WORK TASK:
Only one span of the listing below should come back. It runs from the line with "### Changed" through the line with "any bug fixes.", and each of its lines must be reproduced exactly.

RECORDS TO PROCESS:
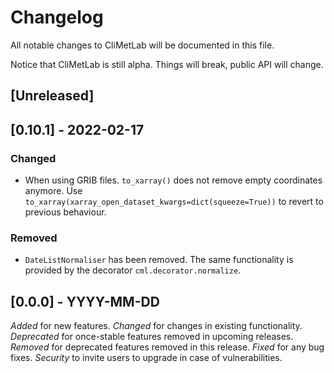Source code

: # Changelog

All notable changes to CliMetLab will be documented in this file.

Notice that CliMetLab is still alpha. Things will break, public API will change.

## [Unreleased]

## [0.10.1] - 2022-02-17

### Changed
- When using GRIB files. ``to_xarray()`` does not remove empty coordinates anymore.
  Use ``to_xarray(xarray_open_dataset_kwargs=dict(squeeze=True))`` to revert to
  previous behaviour.

### Removed
- ``DateListNormaliser`` has been removed. The same functionality is provided
  by the decorator ``cml.decorator.normalize``.



## [0.0.0] - YYYY-MM-DD

*Added* for new features.
*Changed* for changes in existing functionality.
*Deprecated* for once-stable features removed in upcoming releases.
*Removed* for deprecated features removed in this release.
*Fixed* for any bug fixes.
*Security* to invite users to upgrade in case of vulnerabilities.
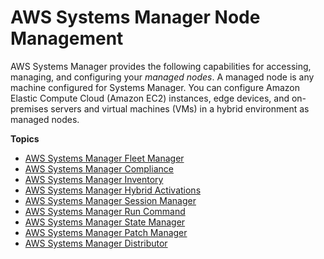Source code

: # AWS Systems Manager Node Management<a name="systems-manager-instances-and-nodes"></a>

AWS Systems Manager provides the following capabilities for accessing, managing, and configuring your *managed nodes*\. A managed node is any machine configured for Systems Manager\. You can configure Amazon Elastic Compute Cloud \(Amazon EC2\) instances, edge devices, and on\-premises servers and virtual machines \(VMs\) in a hybrid environment as managed nodes\. 

**Topics**
+ [AWS Systems Manager Fleet Manager](fleet.md)
+ [AWS Systems Manager Compliance](systems-manager-compliance.md)
+ [AWS Systems Manager Inventory](systems-manager-inventory.md)
+ [AWS Systems Manager Hybrid Activations](activations.md)
+ [AWS Systems Manager Session Manager](session-manager.md)
+ [AWS Systems Manager Run Command](execute-remote-commands.md)
+ [AWS Systems Manager State Manager](systems-manager-state.md)
+ [AWS Systems Manager Patch Manager](systems-manager-patch.md)
+ [AWS Systems Manager Distributor](distributor.md)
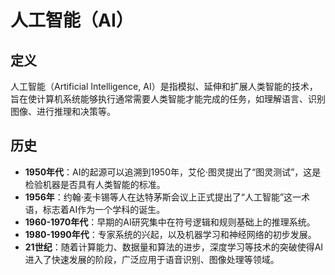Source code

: # 人工智能（AI）

## 定义

人工智能（Artificial Intelligence, AI）是指模拟、延伸和扩展人类智能的技术，旨在使计算机系统能够执行通常需要人类智能才能完成的任务，如理解语言、识别图像、进行推理和决策等。

## 历史

- **1950年代**：AI的起源可以追溯到1950年，艾伦·图灵提出了“图灵测试”，这是检验机器是否具有人类智能的标准。
- **1956年**：约翰·麦卡锡等人在达特茅斯会议上正式提出了“人工智能”这一术语，标志着AI作为一个学科的诞生。
- **1960-1970年代**：早期的AI研究集中在符号逻辑和规则基础上的推理系统。
- **1980-1990年代**：专家系统的兴起，以及机器学习和神经网络的初步发展。
- **21世纪**：随着计算能力、数据量和算法的进步，深度学习等技术的突破使得AI进入了快速发展的阶段，广泛应用于语音识别、图像处理等领域。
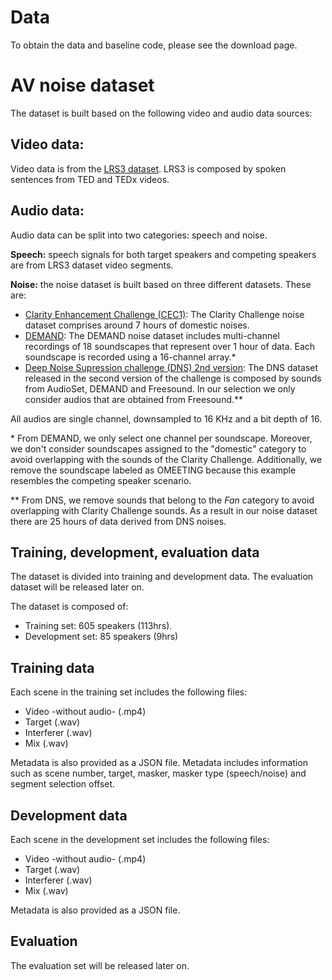 # Data

To obtain the data and baseline code, please see the download page.

# AV noise dataset

The dataset is built based on the following video and audio data sources:

## Video data:

Video data is from the [LRS3 dataset](https://www.robots.ox.ac.uk/~vgg/data/lip_reading/lrs3.html). LRS3 is composed by spoken sentences from TED and TEDx videos. 

## Audio data:

Audio data can be split into two categories: speech and noise. 

**Speech:** speech signals for both target speakers and competing speakers are from LRS3 dataset video segments. 

**Noise:** the noise dataset is built based on three different datasets. These are:

- [Clarity Enhancement Challenge (CEC1)](https://github.com/claritychallenge/clarity/tree/main/recipes/cec1): The Clarity Challenge noise dataset comprises around 7 hours of domestic noises. 
- [DEMAND](https://zenodo.org/record/1227121#.YpZHLRPMLPY): The DEMAND noise dataset includes multi-channel recordings of 18 soundscapes that represent over 1 hour of data. Each soundscape is recorded using a 16-channel array.\*
- [Deep Noise Supression challenge (DNS) 2nd version](https://github.com/microsoft/DNS-Challenge): The DNS dataset released in the second version of the challenge is composed by sounds from AudioSet, DEMAND and Freesound. In our selection we only consider audios that are obtained from Freesound.\*\* 

All audios are single channel, downsampled to 16 KHz and a bit depth of 16.

\* From DEMAND, we only select one channel per soundscape. Moreover, we don't consider soundscapes assigned to the "domestic" category to avoid overlapping with the sounds of the Clarity Challenge. Additionally, we remove the soundscape labeled as OMEETING because this example resembles the competing speaker scenario. 

\*\* From DNS, we remove sounds that belong to the *Fan* category to avoid overlapping with Clarity Challenge sounds. As a result in our noise dataset there are 25 hours of data derived from DNS noises. 

## Training, development, evaluation data

The dataset is divided into training and development data. 
The evaluation dataset will be released later on. 

The dataset is composed of:

* Training set: 605 speakers (113hrs).
* Development set: 85 speakers (9hrs)

## Training data

Each scene in the training set includes the following files:

- Video -without audio- (.mp4)
- Target (.wav)
- Interferer (.wav)
- Mix (.wav)

Metadata is also provided as a JSON file. Metadata includes information such as scene number, target, masker, masker type (speech/noise) and segment selection offset. 

## Development data

Each scene in the development set includes the following files:

- Video -without audio- (.mp4)
- Target (.wav)
- Interferer (.wav)
- Mix (.wav)

Metadata is also provided as a JSON file.

## Evaluation

The evaluation set will be released later on. 



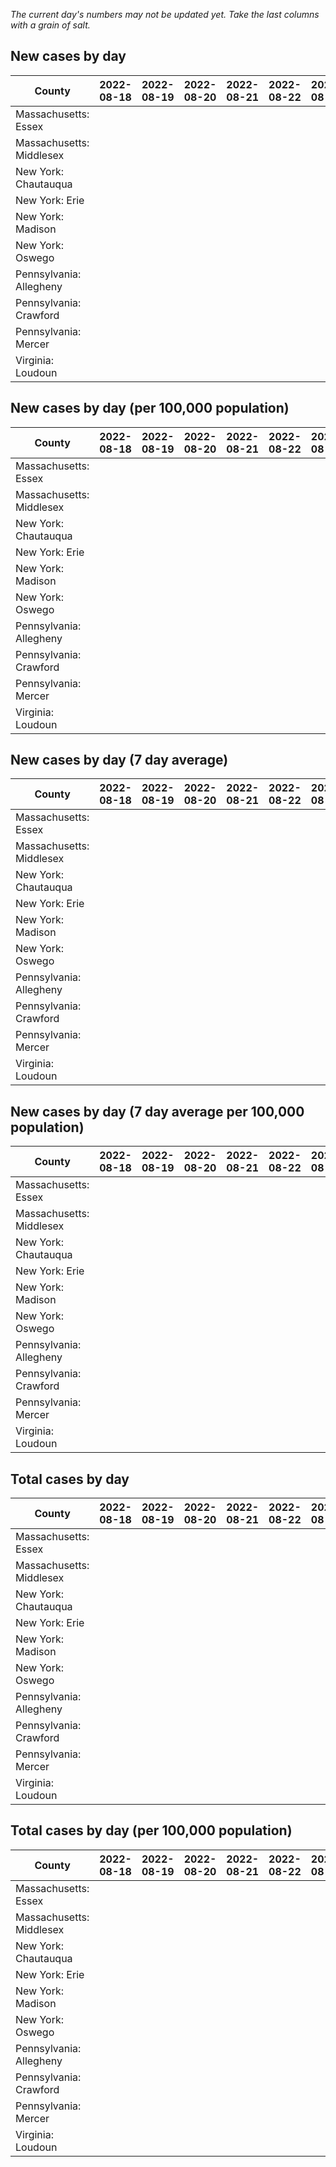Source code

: _The current day's numbers may not be updated yet. Take the last columns with a grain of salt._
## New cases by day

| County | 2022-08-18 | 2022-08-19 | 2022-08-20 | 2022-08-21 | 2022-08-22 | 2022-08-23 | 2022-08-24 |
| --- | --- | --- | --- | --- | --- | --- | --- |
| Massachusetts: Essex |  |  |  |  |  |  |  |
| Massachusetts: Middlesex |  |  |  |  |  |  |  |
| New York: Chautauqua |  |  |  |  |  |  |  |
| New York: Erie |  |  |  |  |  |  |  |
| New York: Madison |  |  |  |  |  |  |  |
| New York: Oswego |  |  |  |  |  |  |  |
| Pennsylvania: Allegheny |  |  |  |  |  |  |  |
| Pennsylvania: Crawford |  |  |  |  |  |  |  |
| Pennsylvania: Mercer |  |  |  |  |  |  |  |
| Virginia: Loudoun |  |  |  |  |  |  |  |

## New cases by day (per 100,000 population)

| County | 2022-08-18 | 2022-08-19 | 2022-08-20 | 2022-08-21 | 2022-08-22 | 2022-08-23 | 2022-08-24 |
| --- | --- | --- | --- | --- | --- | --- | --- |
| Massachusetts: Essex |  |  |  |  |  |  |  |
| Massachusetts: Middlesex |  |  |  |  |  |  |  |
| New York: Chautauqua |  |  |  |  |  |  |  |
| New York: Erie |  |  |  |  |  |  |  |
| New York: Madison |  |  |  |  |  |  |  |
| New York: Oswego |  |  |  |  |  |  |  |
| Pennsylvania: Allegheny |  |  |  |  |  |  |  |
| Pennsylvania: Crawford |  |  |  |  |  |  |  |
| Pennsylvania: Mercer |  |  |  |  |  |  |  |
| Virginia: Loudoun |  |  |  |  |  |  |  |

## New cases by day (7 day average)

| County | 2022-08-18 | 2022-08-19 | 2022-08-20 | 2022-08-21 | 2022-08-22 | 2022-08-23 | 2022-08-24 |
| --- | --- | --- | --- | --- | --- | --- | --- |
| Massachusetts: Essex |  |  |  |  |  |  |  |
| Massachusetts: Middlesex |  |  |  |  |  |  |  |
| New York: Chautauqua |  |  |  |  |  |  |  |
| New York: Erie |  |  |  |  |  |  |  |
| New York: Madison |  |  |  |  |  |  |  |
| New York: Oswego |  |  |  |  |  |  |  |
| Pennsylvania: Allegheny |  |  |  |  |  |  |  |
| Pennsylvania: Crawford |  |  |  |  |  |  |  |
| Pennsylvania: Mercer |  |  |  |  |  |  |  |
| Virginia: Loudoun |  |  |  |  |  |  |  |

## New cases by day (7 day average per 100,000 population)

| County | 2022-08-18 | 2022-08-19 | 2022-08-20 | 2022-08-21 | 2022-08-22 | 2022-08-23 | 2022-08-24 |
| --- | --- | --- | --- | --- | --- | --- | --- |
| Massachusetts: Essex |  |  |  |  |  |  |  |
| Massachusetts: Middlesex |  |  |  |  |  |  |  |
| New York: Chautauqua |  |  |  |  |  |  |  |
| New York: Erie |  |  |  |  |  |  |  |
| New York: Madison |  |  |  |  |  |  |  |
| New York: Oswego |  |  |  |  |  |  |  |
| Pennsylvania: Allegheny |  |  |  |  |  |  |  |
| Pennsylvania: Crawford |  |  |  |  |  |  |  |
| Pennsylvania: Mercer |  |  |  |  |  |  |  |
| Virginia: Loudoun |  |  |  |  |  |  |  |

## Total cases by day

| County | 2022-08-18 | 2022-08-19 | 2022-08-20 | 2022-08-21 | 2022-08-22 | 2022-08-23 | 2022-08-24 |
| --- | --- | --- | --- | --- | --- | --- | --- |
| Massachusetts: Essex |  |  |  |  |  |  | 233090 |
| Massachusetts: Middlesex |  |  |  |  |  |  | 395054 |
| New York: Chautauqua |  |  |  |  |  |  | 26795 |
| New York: Erie |  |  |  |  |  |  | 245577 |
| New York: Madison |  |  |  |  |  |  | 15210 |
| New York: Oswego |  |  |  |  |  |  | 30732 |
| Pennsylvania: Allegheny |  |  |  |  |  |  | 309499 |
| Pennsylvania: Crawford |  |  |  |  |  |  | 22058 |
| Pennsylvania: Mercer |  |  |  |  |  |  | 25850 |
| Virginia: Loudoun |  |  |  |  |  |  | 86215 |

## Total cases by day (per 100,000 population)

| County | 2022-08-18 | 2022-08-19 | 2022-08-20 | 2022-08-21 | 2022-08-22 | 2022-08-23 | 2022-08-24 |
| --- | --- | --- | --- | --- | --- | --- | --- |
| Massachusetts: Essex |  |  |  |  |  |  | 29541.2 |
| Massachusetts: Middlesex |  |  |  |  |  |  | 24511.6 |
| New York: Chautauqua |  |  |  |  |  |  | 21114.6 |
| New York: Erie |  |  |  |  |  |  | 26730.9 |
| New York: Madison |  |  |  |  |  |  | 21440.4 |
| New York: Oswego |  |  |  |  |  |  | 25167.7 |
| Pennsylvania: Allegheny |  |  |  |  |  |  | 25451.3 |
| Pennsylvania: Crawford |  |  |  |  |  |  | 26064.4 |
| Pennsylvania: Mercer |  |  |  |  |  |  | 23623.7 |
| Virginia: Loudoun |  |  |  |  |  |  | 20848.1 |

SOLUTION TO THIS EXERCISE:
### Changed
- When using GRIB files. ``to_xarray()`` does not remove empty coordinates anymore.
  Use ``to_xarray(xarray_open_dataset_kwargs=dict(squeeze=True))`` to revert to
  previous behaviour.

### Removed
- ``DateListNormaliser`` has been removed. The same functionality is provided
  by the decorator ``cml.decorator.normalize``.



## [0.0.0] - YYYY-MM-DD

*Added* for new features.
*Changed* for changes in existing functionality.
*Deprecated* for once-stable features removed in upcoming releases.
*Removed* for deprecated features removed in this release.
*Fixed* for any bug fixes.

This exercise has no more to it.